▶ _YOUR INSTRUCTIONS_:
What lines in the records include the string "section"? Return each one.

Source texts of formatted documents:
——
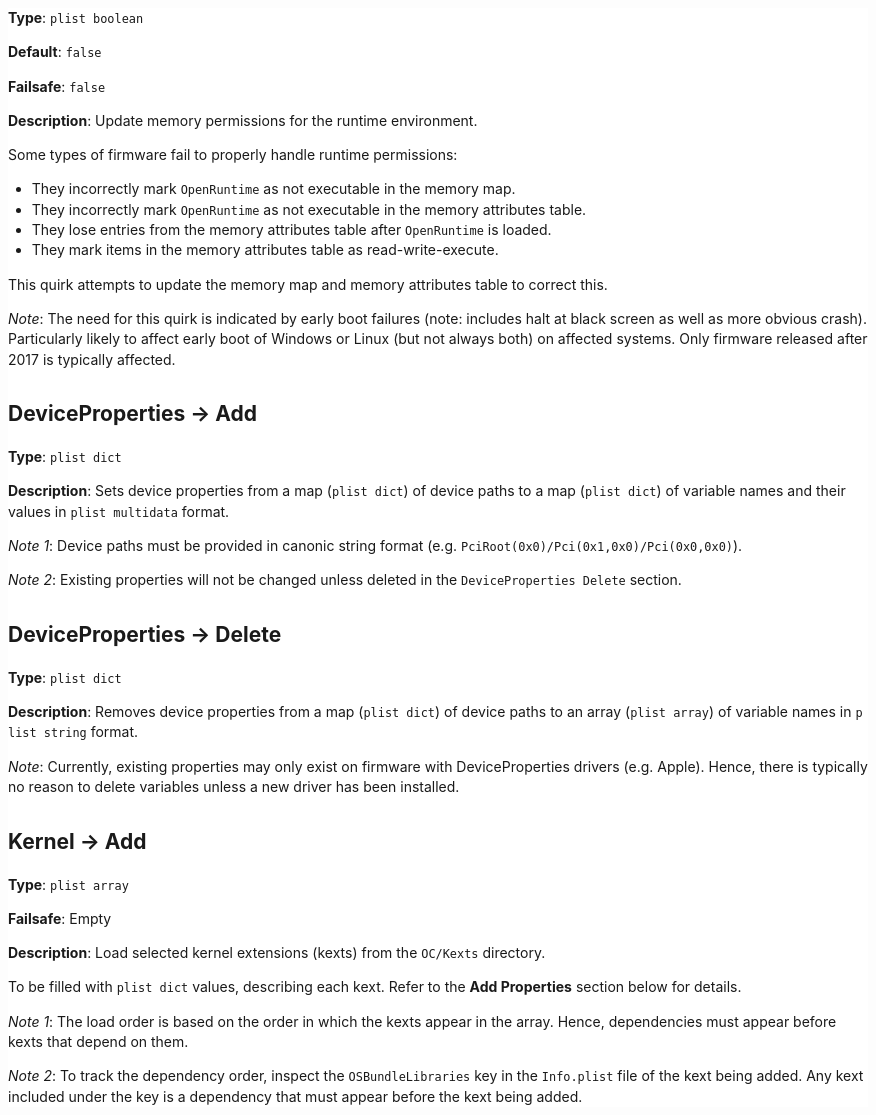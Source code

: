 **Type**: `plist boolean`

**Default**: `false`

**Failsafe**: `false`

**Description**: Update memory permissions for the runtime environment.

Some types of firmware fail to properly handle runtime permissions:
* They incorrectly mark `OpenRuntime` as not executable in the memory map.
* They incorrectly mark `OpenRuntime` as not executable in the memory attributes table.
* They lose entries from the memory attributes table after `OpenRuntime` is loaded.
* They mark items in the memory attributes table as read-write-execute. 

This quirk attempts to update the memory map and memory attributes table to correct this.

*Note*: The need for this quirk is indicated by early boot failures (note: includes halt at black screen as well as more obvious crash). Particularly likely to affect early boot of Windows or Linux (but not always both) on affected systems. Only firmware released after 2017 is typically affected.

<h2 id=deviceproperties-add>DeviceProperties -> Add</h2>

**Type**: `plist dict`

**Description**: Sets device properties from a map (`plist dict`) of device paths to a map (`plist dict`) of variable names and their values in `plist multidata` format.

*Note 1*: Device paths must be provided in canonic string format (e.g. `PciRoot(0x0)/Pci(0x1,0x0)/Pci(0x0,0x0)`).

*Note 2*: Existing properties will not be changed unless deleted in the `DeviceProperties Delete` section.

<h2 id=deviceproperties-delete>DeviceProperties -> Delete</h2>

**Type**: `plist dict`

**Description**: Removes device properties from a map (`plist dict`) of device paths to an array (`plist array`) of variable names in `plist string` format.

*Note*: Currently, existing properties may only exist on firmware with DeviceProperties drivers (e.g. Apple). Hence, there is typically no reason to delete variables unless a new driver has been installed.

<h2 id=kernel-add>Kernel -> Add</h2>

**Type**: `plist array`

**Failsafe**: Empty

**Description**: Load selected kernel extensions (kexts) from the `OC/Kexts` directory.

To be filled with `plist dict` values, describing each kext. Refer to the **Add Properties** section below for details.

*Note 1*: The load order is based on the order in which the kexts appear in the array. Hence, dependencies must appear before kexts that depend on them.

*Note 2*: To track the dependency order, inspect the `OSBundleLibraries` key in the `Info.plist` file of the kext being added. Any kext included under the key is a dependency that must appear before the kext being added.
——
▶ _ANSWER TO THIS EXERCISE_:
*Note 2*: Existing properties will not be changed unless deleted in the `DeviceProperties Delete` section.
To be filled with `plist dict` values, describing each kext. Refer to the **Add Properties** section below for details.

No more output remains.